EXERCISE PROMPT -
If a line holds the word "function", copy it from the entries.

(Data items)

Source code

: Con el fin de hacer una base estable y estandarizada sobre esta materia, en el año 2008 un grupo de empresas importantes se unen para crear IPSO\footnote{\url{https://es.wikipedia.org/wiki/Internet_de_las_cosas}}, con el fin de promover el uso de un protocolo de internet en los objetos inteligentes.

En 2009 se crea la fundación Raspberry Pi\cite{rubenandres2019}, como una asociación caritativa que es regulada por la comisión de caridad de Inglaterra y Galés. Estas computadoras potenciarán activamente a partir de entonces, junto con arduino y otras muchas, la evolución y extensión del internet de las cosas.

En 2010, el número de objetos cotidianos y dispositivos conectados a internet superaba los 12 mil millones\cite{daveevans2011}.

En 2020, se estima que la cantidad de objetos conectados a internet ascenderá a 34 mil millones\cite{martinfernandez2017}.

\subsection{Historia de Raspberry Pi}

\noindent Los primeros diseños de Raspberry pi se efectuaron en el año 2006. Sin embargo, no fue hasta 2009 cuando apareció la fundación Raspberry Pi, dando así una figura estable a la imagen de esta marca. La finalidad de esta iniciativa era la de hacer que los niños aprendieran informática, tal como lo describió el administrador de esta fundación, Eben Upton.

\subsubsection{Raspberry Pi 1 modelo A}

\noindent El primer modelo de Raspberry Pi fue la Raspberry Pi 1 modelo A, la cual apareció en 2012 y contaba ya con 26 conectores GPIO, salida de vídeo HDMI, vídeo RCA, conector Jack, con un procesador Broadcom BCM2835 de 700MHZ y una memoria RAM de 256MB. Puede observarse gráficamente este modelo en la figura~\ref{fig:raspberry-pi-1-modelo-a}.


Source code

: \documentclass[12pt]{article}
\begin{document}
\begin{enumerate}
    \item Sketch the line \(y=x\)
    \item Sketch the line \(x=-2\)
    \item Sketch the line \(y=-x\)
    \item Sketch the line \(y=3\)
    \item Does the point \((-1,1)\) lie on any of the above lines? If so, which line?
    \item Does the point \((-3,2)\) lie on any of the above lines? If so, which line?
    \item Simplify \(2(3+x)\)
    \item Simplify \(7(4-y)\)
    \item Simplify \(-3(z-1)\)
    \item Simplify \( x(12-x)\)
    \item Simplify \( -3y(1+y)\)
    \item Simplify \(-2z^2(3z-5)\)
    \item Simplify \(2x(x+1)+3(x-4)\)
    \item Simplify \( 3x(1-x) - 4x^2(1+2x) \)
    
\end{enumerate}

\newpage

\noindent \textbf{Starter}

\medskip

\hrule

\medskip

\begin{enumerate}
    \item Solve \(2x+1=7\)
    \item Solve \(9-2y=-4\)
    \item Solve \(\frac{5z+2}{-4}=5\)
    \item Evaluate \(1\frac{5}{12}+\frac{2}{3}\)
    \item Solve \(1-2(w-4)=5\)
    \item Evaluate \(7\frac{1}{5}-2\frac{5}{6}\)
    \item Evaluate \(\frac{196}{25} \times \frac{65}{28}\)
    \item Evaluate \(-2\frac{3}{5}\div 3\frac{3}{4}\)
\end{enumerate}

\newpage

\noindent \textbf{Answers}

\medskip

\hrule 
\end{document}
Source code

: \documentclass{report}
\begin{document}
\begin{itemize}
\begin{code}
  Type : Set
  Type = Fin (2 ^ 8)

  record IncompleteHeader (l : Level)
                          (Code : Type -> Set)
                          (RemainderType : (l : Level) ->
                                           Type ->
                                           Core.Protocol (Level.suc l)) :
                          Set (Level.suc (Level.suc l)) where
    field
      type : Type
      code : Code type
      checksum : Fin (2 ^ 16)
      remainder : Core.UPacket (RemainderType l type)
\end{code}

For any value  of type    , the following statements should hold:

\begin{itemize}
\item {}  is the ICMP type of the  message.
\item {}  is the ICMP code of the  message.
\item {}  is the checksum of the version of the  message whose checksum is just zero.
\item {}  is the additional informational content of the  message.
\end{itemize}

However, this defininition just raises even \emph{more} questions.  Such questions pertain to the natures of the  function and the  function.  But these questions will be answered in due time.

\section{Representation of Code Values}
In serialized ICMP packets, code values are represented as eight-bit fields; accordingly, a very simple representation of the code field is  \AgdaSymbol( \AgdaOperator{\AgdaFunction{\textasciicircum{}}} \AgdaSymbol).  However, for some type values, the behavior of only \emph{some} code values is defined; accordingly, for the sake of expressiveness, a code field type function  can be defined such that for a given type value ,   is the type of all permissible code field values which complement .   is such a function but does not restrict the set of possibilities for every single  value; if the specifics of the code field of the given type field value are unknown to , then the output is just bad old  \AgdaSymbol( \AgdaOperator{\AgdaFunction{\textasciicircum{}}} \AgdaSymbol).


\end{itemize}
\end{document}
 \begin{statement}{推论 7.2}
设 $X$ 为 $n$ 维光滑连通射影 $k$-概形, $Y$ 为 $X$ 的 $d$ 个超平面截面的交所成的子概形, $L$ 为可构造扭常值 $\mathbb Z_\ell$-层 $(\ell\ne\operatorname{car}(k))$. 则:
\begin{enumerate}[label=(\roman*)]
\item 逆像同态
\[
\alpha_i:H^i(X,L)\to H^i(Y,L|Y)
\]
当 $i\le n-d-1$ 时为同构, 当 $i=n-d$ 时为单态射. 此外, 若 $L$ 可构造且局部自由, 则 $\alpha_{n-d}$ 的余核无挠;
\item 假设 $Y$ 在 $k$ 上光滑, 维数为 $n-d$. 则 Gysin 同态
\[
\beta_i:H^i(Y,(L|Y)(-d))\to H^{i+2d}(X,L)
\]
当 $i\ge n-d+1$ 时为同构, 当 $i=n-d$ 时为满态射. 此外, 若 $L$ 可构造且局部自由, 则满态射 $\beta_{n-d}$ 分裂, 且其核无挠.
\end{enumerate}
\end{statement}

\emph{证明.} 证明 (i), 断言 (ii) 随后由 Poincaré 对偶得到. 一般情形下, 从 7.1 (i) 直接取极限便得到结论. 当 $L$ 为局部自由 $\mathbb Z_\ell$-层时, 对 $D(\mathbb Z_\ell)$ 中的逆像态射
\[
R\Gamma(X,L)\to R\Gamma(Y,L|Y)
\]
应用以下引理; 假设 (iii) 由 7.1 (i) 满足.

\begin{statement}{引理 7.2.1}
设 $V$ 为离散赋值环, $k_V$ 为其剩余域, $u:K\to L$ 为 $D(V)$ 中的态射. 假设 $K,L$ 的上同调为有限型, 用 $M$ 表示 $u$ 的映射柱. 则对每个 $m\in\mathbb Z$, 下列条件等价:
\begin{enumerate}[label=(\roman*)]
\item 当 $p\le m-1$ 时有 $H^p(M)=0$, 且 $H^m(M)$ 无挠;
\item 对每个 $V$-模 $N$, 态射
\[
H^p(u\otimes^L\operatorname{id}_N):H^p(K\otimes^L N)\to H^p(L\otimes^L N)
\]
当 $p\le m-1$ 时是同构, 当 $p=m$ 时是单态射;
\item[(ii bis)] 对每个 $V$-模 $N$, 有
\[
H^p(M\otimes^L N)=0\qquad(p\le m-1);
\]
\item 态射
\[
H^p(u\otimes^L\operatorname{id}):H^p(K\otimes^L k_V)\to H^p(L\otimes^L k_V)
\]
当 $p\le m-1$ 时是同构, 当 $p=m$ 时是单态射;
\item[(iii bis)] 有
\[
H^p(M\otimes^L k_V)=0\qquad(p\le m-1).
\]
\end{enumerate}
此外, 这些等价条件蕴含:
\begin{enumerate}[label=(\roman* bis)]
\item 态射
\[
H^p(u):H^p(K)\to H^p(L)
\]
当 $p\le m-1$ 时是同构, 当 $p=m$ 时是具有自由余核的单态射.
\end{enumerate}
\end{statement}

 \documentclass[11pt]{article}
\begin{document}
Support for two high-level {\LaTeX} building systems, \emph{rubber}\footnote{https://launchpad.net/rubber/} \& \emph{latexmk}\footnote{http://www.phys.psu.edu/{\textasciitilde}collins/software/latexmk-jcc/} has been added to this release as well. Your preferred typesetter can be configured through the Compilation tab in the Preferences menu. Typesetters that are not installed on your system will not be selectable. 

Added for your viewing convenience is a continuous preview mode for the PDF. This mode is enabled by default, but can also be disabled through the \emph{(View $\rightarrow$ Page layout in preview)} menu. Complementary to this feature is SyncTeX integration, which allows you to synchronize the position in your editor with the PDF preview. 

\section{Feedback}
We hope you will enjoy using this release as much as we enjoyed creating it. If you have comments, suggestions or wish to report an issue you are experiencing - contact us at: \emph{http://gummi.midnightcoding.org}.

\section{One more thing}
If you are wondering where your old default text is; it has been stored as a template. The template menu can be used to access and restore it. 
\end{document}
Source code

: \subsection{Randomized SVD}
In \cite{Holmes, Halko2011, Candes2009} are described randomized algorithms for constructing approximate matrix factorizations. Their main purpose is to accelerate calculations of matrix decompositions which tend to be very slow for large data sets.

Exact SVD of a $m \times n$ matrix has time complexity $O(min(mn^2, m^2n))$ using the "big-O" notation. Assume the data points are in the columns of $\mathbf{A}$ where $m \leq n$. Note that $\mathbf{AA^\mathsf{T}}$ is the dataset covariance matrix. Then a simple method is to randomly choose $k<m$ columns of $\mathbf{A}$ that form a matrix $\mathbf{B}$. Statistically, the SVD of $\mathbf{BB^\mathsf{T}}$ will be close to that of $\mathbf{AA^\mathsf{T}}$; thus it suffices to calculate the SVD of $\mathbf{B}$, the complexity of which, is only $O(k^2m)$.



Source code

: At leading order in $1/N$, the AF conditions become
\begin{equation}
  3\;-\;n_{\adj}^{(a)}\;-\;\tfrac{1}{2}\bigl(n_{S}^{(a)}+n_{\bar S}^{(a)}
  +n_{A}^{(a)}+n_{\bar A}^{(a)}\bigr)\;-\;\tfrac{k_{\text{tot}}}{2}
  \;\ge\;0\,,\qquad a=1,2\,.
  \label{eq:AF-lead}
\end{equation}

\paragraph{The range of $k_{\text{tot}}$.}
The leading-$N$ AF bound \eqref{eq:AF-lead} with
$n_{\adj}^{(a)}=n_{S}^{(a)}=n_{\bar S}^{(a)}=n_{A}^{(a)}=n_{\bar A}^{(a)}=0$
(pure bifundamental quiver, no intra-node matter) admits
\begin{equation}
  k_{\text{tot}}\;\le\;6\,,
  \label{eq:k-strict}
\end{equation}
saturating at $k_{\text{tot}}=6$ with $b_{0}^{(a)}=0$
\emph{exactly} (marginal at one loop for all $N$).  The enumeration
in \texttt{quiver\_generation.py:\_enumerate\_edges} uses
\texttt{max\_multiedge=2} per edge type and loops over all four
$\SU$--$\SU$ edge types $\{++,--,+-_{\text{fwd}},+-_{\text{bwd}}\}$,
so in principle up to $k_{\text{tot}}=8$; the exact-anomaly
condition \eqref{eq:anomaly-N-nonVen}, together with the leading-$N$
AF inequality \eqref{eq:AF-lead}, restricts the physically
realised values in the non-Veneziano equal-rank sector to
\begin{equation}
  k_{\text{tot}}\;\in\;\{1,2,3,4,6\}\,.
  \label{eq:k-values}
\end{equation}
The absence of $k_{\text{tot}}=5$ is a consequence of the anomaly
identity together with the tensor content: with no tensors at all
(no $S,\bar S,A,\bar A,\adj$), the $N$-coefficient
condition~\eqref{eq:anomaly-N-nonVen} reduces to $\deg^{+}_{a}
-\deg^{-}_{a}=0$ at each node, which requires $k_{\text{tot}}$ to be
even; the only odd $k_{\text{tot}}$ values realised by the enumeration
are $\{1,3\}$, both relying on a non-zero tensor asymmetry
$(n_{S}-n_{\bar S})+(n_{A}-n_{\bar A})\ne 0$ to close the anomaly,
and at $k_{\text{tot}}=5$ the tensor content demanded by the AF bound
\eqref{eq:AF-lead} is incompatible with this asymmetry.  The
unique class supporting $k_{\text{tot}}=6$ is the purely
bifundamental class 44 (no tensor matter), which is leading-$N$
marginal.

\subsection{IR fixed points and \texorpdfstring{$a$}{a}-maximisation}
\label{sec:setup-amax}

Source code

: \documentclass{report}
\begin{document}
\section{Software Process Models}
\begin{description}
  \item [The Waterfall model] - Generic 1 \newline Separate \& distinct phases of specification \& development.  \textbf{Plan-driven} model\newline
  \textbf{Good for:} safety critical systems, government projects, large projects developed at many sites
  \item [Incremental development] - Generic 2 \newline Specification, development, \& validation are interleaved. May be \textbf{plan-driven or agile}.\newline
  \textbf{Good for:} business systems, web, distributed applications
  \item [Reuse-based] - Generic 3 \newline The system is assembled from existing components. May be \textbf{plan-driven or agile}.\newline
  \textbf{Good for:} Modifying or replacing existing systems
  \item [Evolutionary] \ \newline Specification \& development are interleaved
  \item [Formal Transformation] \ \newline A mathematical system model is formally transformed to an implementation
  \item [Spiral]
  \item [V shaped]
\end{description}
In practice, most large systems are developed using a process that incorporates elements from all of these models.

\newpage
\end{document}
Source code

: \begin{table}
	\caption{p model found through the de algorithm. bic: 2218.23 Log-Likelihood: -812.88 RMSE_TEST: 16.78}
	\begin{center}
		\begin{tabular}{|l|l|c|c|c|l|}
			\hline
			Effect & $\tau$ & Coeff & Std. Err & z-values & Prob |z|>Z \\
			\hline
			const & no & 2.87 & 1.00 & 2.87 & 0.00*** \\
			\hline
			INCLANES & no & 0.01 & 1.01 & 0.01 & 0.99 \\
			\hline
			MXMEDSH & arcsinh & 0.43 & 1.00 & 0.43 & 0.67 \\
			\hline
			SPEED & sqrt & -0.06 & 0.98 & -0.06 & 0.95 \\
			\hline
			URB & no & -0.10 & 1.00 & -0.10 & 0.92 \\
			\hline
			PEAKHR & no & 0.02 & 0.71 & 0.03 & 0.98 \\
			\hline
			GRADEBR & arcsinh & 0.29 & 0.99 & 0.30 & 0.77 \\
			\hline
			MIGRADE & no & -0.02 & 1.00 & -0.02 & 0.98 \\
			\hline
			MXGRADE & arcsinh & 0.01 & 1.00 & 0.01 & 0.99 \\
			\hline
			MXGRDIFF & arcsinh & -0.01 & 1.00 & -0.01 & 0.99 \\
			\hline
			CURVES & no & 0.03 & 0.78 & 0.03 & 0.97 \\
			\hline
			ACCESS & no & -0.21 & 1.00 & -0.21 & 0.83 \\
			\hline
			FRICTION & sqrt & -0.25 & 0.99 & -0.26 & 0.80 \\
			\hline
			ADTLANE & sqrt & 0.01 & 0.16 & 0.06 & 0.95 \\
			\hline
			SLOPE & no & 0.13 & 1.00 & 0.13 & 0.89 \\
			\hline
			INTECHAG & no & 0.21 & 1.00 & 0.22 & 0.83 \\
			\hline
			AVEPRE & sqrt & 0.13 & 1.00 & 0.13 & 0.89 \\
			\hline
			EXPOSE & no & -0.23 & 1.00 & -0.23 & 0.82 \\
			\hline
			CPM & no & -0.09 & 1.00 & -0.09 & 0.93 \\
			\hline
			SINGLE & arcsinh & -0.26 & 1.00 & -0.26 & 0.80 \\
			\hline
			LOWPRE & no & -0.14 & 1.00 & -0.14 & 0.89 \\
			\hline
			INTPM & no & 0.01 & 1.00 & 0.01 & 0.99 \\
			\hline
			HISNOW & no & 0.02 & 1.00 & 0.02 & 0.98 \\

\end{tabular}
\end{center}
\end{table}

SOLUTION TO THE PROBLEM -
However, this defininition just raises even \emph{more} questions.  Such questions pertain to the natures of the  function and the  function.  But these questions will be answered in due time.
In serialized ICMP packets, code values are represented as eight-bit fields; accordingly, a very simple representation of the code field is  \AgdaSymbol( \AgdaOperator{\AgdaFunction{\textasciicircum{}}} \AgdaSymbol).  However, for some type values, the behavior of only \emph{some} code values is defined; accordingly, for the sake of expressiveness, a code field type function  can be defined such that for a given type value ,   is the type of all permissible code field values which complement .   is such a function but does not restrict the set of possibilities for every single  value; if the specifics of the code field of the given type field value are unknown to , then the output is just bad old  \AgdaSymbol( \AgdaOperator{\AgdaFunction{\textasciicircum{}}} \AgdaSymbol).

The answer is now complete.